• WORK INSTRUCTIONS
From the listing below, how many lines hold the word "HRule"? Write only the number.

• TASK INPUTS

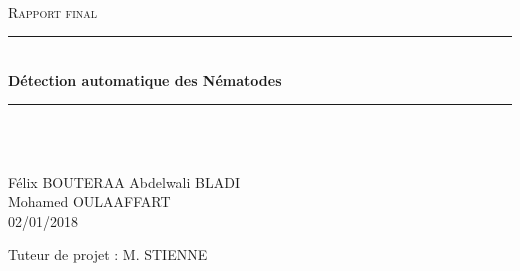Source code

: \documentclass[12pt,a4paper]{article}
\newcommand{\HRule}{\rule{\linewidth}{0.5mm}}
\begin{document}
\begin{titlepage}
  \begin{sffamily}
  \begin{center}
\begin{figure}

\end{figure}

    \\[2.5cm]

    \textsc{\Large Rapport final}\\[1.5cm]

    \HRule \\[0.4cm]
    { \huge \bfseries Détection automatique des Nématodes \\[0.4cm] }
 \HRule \\[1.5cm]
 
 \\[8cm]


        \begin{flushleft}
	Félix BOUTERAA 
	Abdelwali BLADI \\
	Mohamed OULAAFFART \\
	02/01/2018 \\
	\end{flushleft}  
    
    \begin{flushright}
Tuteur de projet : M. STIENNE
\end{flushright}  

  \end{center}
  \end{sffamily}
\end{titlepage}

\newpage

\tableofcontents

\newpage

\listoffigures

\newpage
\end{document}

• SOLUTION TO THIS EXERCISE
3